§ **Work request**:
Return, word for word, only the lines of the data below that lie between the line with "- manufacturing or service delivery" and the line with "their operations. That's", those two lines included.

§ **Information provided**:
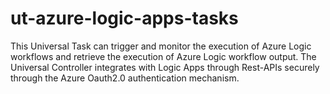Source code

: # ut-azure-logic-apps-tasks
This Universal Task can trigger and monitor the execution of Azure Logic workflows and retrieve the execution of Azure Logic workflow output. The Universal Controller integrates with Logic Apps through Rest-APIs securely through the Azure Oauth2.0 authentication mechanism.

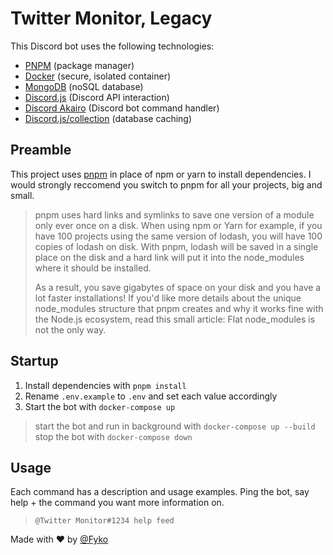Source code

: # Twitter Monitor, Legacy
This Discord bot uses the following technologies:
* [PNPM](https://pnpm.js.org/) (package manager)
* [Docker](https://docker.com/) (secure, isolated container)
* [MongoDB](https://mongodb.com/) (noSQL database)
* [Discord.js](https://discord.js.org/) (Discord API interaction)
* [Discord Akairo](https://discord-akairo.github.io/) (Discord bot command handler)
* [Discord.js/collection](https://github.com/discordjs/collection) (database caching)

## Preamble
This project uses [pnpm](https://pnpm.js.org) in place of npm or yarn to install dependencies.
I would strongly reccomend you switch to pnpm for all your projects, big and small.
> pnpm uses hard links and symlinks to save one version of a module only ever once on a disk. When using npm or Yarn for example, if you have 100 projects using the same version of lodash, you will have 100 copies of lodash on disk. With pnpm, lodash will be saved in a single place on the disk and a hard link will put it into the node_modules where it should be installed.
> 
> As a result, you save gigabytes of space on your disk and you have a lot faster installations! If you'd like more details about the unique node_modules structure that pnpm creates and why it works fine with the Node.js ecosystem, read this small article: Flat node_modules is not the only way.

## Startup
1. Install dependencies  with `pnpm install`
2. Rename `.env.example` to `.env` and set each value accordingly
3. Start the bot with `docker-compose up`
> start the bot and run in background with `docker-compose up --build`  
> stop the bot with `docker-compose down`

## Usage
Each command has a description and usage examples. Ping the bot, say help + the command you want more information on.  
> `@Twitter Monitor#1234 help feed`

Made with ❤ by [@Fyko](https://twitter.com/fykowo)  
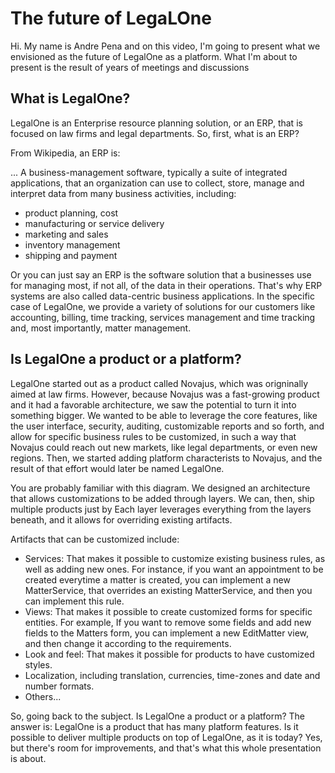 The future of LegaLOne
===

Hi. My name is Andre Pena and on this video, I'm going to present what we envisioned as the future of LegalOne as a platform.
What I'm about to present is the result of years of meetings and discussions 
 
 What is LegalOne?
 ---
 
LegalOne is an Enterprise resource planning solution, or an ERP, that is focused on law firms and legal departments.
So, first, what is an ERP?
 
From Wikipedia, an ERP is:

... A business-management software, typically a suite of integrated applications, that an organization can use to collect, store, manage and 
interpret data from many business activities, including:

 - product planning, cost
 - manufacturing or service delivery
 - marketing and sales
 - inventory management
 - shipping and payment
 
Or you can just say an ERP is the software solution that a businesses use for managing most, if not all, of the data in 
their operations. That's why ERP systems are also called data-centric business applications. In the specific case of
LegalOne, we provide a variety of solutions for our customers like accounting, billing, time tracking, services management 
and time tracking and, most importantly, matter management.

Is LegalOne a product or a platform?
---

LegalOne started out as a product called Novajus, which was origninally aimed at law firms. However, because Novajus was a fast-growing product and it had a favorable architecture, we saw the potential to turn it into something bigger. We wanted to be able to leverage the core features, like the user interface, security, auditing, customizable reports and so forth, and allow for specific business rules to be customized, in such a way that Novajus could reach out new markets, like legal departments, or even new regions. Then, we started adding platform characterists to Novajus, and the result of that effort would later be named LegalOne.

You are probably familiar with this diagram. We designed an architecture that allows customizations to be added through layers. We can, then, ship multiple products just by  Each layer leverages everything from the layers beneath, and it allows for overriding existing artifacts.

Artifacts that can be  customized include:

 - Services: That makes it possible to customize existing business rules, as well as adding new ones. For instance, if you want an appointment to be created everytime a matter is created, you can implement a new MatterService, that overrides an existing MatterService, and then you can implement this rule.
 - Views: That makes it possible to create customized forms for specific entities. For example, If you want to remove some fields and add new fields to the Matters form, you can implement a new EditMatter view, and then change it according to the requirements.
 - Look and feel: That makes it possible for products to have customized styles.
 - Localization, including translation, currencies, time-zones and date and number formats.
 - Others...

So, going back to the subject. Is LegalOne a product or a platform? The answer is: LegalOne is a product that has many platform features. Is it possible to deliver multiple products on top of LegalOne, as it is today? Yes, but there's room for improvements, and that's what this whole presentation is about.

§ **Expected output**:
 - manufacturing or service delivery
 - marketing and sales
 - inventory management
 - shipping and payment
 
Or you can just say an ERP is the software solution that a businesses use for managing most, if not all, of the data in 
their operations. That's why ERP systems are also called data-centric business applications. In the specific case of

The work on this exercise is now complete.